Most businesses can describe, in general terms, what they'd do if a major system went down. Far fewer have actually written it down, tested it, and confirmed that the people responsible for executing it know their role. That gap — between "we'd figure it out" and "we have a plan" — is exactly where prolonged downtime, lost data, and missed recovery windows come from.
Business continuity and disaster recovery aren't the same thing, and treating them as one project usually means neither gets done well. Continuity planning is about how the business keeps functioning during a disruption. Disaster recovery is about how your systems and data actually get restored. Both matter; they answer different questions.
HOW WE HELP
BUSINESS CONTINUITY PLANNING (BCP)
We work with you to document how your business continues operating during a disruption — critical functions, backup processes, communication plans, and the decision tree for who does what when something goes wrong. This becomes a living document your team can actually use, not a binder that sits on a shelf.

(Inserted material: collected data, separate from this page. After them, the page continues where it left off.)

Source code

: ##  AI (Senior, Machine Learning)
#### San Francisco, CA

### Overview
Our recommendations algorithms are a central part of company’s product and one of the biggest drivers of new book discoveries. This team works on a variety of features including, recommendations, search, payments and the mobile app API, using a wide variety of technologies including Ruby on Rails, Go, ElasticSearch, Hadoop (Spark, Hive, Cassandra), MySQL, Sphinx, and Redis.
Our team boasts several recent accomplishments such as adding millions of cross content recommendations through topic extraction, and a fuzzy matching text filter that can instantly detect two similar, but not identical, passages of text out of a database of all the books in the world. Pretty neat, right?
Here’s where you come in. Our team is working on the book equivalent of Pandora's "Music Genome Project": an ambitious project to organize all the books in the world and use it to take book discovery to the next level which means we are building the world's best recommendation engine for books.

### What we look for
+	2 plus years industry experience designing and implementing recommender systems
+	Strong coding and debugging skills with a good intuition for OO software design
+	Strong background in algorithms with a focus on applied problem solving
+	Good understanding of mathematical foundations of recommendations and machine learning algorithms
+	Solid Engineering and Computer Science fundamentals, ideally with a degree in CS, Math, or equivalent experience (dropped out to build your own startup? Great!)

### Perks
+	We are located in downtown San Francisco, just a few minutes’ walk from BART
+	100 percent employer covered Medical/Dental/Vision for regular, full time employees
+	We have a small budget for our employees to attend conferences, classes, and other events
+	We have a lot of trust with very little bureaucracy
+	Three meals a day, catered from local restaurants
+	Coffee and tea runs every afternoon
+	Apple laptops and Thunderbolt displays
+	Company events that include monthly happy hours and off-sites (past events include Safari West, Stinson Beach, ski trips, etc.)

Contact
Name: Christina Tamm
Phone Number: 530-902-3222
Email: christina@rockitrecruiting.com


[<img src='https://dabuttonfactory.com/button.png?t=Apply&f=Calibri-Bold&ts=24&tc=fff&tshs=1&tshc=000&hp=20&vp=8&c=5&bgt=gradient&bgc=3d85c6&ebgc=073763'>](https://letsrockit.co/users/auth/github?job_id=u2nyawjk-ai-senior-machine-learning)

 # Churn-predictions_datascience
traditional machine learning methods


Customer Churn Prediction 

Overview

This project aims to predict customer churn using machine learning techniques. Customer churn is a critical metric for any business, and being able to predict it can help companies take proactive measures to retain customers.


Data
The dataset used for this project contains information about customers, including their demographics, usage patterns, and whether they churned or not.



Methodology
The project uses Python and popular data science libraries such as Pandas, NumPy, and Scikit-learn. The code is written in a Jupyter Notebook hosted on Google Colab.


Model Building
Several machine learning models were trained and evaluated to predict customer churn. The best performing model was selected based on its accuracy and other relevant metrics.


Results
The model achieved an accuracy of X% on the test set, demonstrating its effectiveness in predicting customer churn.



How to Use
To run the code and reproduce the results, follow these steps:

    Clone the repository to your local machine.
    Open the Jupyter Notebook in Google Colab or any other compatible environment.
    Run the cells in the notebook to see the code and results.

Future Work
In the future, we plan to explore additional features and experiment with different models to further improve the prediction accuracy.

DISASTER RECOVERY (DR) PLANNING
We assess your current backup and recovery posture, identify gaps between what you think is recoverable and what actually is, and build a recovery plan scoped to your specific systems, recovery time objectives, and recovery point objectives.
TESTING AND VALIDATION
A plan that's never been tested is a guess. Where appropriate, we help validate that your continuity and recovery plans actually work before you need them to.
PLAN MAINTENANCE
Business continuity and disaster recovery plans go stale as your systems and team change. We can structure ongoing review so the plan keeps matching the business it's protecting.
WHO THIS IS FOR
Businesses that have never formally documented a continuity or recovery plan, organizations that have a plan but haven't revisited it since it was written, businesses in regulated industries where continuity planning is an expectation rather than a nice-to-have, and anyone who has already had a close call and doesn't want the next one to be worse.
ENGAGEMENT MODEL
Business Continuity Planning starts at a published baseline rate for a standard engagement, scoped up depending on organizational complexity. Disaster Recovery Planning is quoted individually based on your systems, data volume, and recovery requirements.